In yesterday's Daily Mirror, signs of the times. Set aside for the moment the fact that they are so New Labour they don't even mention Peter Mandelson's NEC defeat on the front page. Turn to page five - two huge pictures: one of Gordon Brown with his girlfriend, Sarah Macaulay, and the other of Robin Cook with Gaynor Regan, for whom he left his wife last month. But no apocalyptic headlines. A discreet caption under the Robin Cook picture explained that the Foreign Secretary was taking "a leisurely stroll near the seafront at Brighton". And no tooth-sucking over the presence of the Chancellor's girlfriend: Mr Brown was named hero of the day for his hard hitting speech on the economy.

The diary of the Daily Mail, most prurient of tabloids and fervent upholder of family values, described Ms Regan as "quite fanciable". And added: "Come on, Mr Cook, let's see much more of your new love." Clearly we are not in the same era where Cecil Parkinson saw his ambitions torpedoed because his former secretary was pregnant with his baby.
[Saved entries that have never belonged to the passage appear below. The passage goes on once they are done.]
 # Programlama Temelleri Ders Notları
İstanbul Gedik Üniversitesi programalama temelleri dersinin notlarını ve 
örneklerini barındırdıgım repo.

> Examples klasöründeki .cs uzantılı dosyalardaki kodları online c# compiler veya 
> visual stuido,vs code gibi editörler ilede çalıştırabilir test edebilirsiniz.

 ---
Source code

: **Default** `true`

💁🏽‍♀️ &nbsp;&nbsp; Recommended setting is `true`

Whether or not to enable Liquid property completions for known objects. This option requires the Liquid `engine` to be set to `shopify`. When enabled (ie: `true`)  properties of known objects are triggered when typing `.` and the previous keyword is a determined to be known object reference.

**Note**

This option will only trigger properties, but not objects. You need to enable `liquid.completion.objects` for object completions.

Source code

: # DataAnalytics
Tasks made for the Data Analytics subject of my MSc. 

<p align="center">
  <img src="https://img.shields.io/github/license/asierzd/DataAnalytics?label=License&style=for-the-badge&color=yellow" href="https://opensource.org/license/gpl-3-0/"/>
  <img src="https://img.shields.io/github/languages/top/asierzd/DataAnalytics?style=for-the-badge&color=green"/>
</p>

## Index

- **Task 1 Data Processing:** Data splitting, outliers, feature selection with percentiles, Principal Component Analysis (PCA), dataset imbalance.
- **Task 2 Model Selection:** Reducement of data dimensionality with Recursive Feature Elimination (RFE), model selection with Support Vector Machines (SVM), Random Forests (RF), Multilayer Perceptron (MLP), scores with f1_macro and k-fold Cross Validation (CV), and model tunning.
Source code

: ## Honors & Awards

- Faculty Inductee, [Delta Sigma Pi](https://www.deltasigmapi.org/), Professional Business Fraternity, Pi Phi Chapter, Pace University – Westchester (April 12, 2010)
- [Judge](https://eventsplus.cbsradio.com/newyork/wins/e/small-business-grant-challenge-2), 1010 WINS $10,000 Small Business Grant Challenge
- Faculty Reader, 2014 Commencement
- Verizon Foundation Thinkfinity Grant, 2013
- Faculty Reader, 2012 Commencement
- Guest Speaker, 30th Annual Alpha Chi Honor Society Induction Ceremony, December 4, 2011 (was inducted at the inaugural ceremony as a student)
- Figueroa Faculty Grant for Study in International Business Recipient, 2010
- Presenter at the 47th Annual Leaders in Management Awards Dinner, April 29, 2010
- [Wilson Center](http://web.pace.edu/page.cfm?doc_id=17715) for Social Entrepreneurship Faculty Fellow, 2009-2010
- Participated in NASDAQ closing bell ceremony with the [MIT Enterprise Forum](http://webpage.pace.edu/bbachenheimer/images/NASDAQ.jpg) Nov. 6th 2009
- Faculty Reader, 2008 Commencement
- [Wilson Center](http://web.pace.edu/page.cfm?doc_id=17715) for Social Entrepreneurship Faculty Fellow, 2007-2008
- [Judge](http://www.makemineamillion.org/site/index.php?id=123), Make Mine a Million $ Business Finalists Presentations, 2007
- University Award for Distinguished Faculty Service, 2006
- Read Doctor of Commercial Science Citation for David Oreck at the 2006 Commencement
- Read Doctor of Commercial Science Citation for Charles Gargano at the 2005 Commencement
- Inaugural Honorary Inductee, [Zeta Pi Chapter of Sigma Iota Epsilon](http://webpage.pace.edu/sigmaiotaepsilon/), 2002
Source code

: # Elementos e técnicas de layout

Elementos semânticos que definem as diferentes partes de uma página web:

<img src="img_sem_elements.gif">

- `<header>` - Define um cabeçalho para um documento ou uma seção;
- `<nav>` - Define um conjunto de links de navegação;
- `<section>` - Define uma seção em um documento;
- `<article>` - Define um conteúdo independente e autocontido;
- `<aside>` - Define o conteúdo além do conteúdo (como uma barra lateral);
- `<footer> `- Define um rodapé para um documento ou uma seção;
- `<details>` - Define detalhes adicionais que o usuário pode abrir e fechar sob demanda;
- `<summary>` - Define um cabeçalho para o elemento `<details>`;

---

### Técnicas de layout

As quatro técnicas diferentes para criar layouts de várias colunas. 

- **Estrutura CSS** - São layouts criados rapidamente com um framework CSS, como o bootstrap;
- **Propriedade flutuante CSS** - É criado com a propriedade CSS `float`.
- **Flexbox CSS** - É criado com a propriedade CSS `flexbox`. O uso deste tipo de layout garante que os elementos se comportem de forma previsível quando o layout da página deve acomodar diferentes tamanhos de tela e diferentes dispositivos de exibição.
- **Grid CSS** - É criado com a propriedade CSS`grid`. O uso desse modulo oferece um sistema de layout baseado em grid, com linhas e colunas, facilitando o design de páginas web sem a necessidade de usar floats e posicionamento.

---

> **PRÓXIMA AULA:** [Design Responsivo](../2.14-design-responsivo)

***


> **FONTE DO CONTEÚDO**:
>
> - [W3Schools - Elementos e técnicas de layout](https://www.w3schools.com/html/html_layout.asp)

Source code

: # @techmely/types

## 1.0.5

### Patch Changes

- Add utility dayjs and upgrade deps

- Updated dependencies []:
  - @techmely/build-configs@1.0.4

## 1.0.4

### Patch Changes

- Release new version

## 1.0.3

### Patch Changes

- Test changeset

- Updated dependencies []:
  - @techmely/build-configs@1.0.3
That was 14 years, and a whole world away.

During the summer, Jane Kennedy, a Labour whip, separated from her husband and Angela Eagle, Minister of State for the Environment, announced that she was gay. Neither caused more than the mildest stir. Mr Cook remained top of the poll in his party's National Executive elections this year despite his marriage break-up, even increasing his vote by several thousand.

Tony Blair is a conservative on moral matters and yet the modernising culture of new Labour has somehow pervaded even this area of our lives. When Cabinet meetings are run on a first-name basis, and we are encouraged to see our statesmen and women as human beings, revelations about private lives do not create the same waves.

Events which would have created shock-waves even in the dying days of the Conservative government pass by with barely a ripple.

A cynic would say that Labour's strategists had worked this one out in advance, of course. That watching the drawn-out agonies of the Conservative Party through scandal after prurient revelation, they realised they had to prevent similar damage being done to a future Labour government.

Allowing the new Cabinet to be seen as real, modern human beings with real, modern problems and traumas was a perfect pre-emptive strike. Those bygone Tory figures only suffered such messy falls because of the height of the pedestals on which they stood. But it would be too simplistic to imagine that even Labour's very clever image-makers could have manipulated their subjects to quite such an extent.

It would also be pointless to even begin to suggest that they could ever have presented the stern, remote public face which served the Tories so well for so many years, even if they had wanted to try.

The fact is that these are just a very different bunch of people and there is nowhere better to observe it than at Conference. The standard Tory greeting may have been a restrained handshake, but here the sight of ministers - mainly the female ones, it has to be said - greeting acquaintances with lavish hugs and cries of "Darling!" is a common one in the hotel lobbies of an evening.

Old Labour were different again, of course, but their public face was just as remote. And this is less thanks to the modernisation of politics than the feminisation.

The Labour conference, like the House of Commons, has changed its face in recent years. About four fifths of the delegates in Brighton are first- timers, many of them under 30, and a substantial majority are female. Although Labour's 102 women MPs only make up a quarter of the total, they do help to humanise their party's public face.

To suggest that this is their main virtue would be an outrage, of course. Even to say that Labour's women are necessarily more approachable than their male colleagues would also be wrong. But their presence does help to contribute to the public perception that times have moved on.

None of this means, of course, that never again will Labour politicians find their private lives emblazoned across the front pages of the newspapers. But when they do, the chances are the whole business may well be a one- day wonder.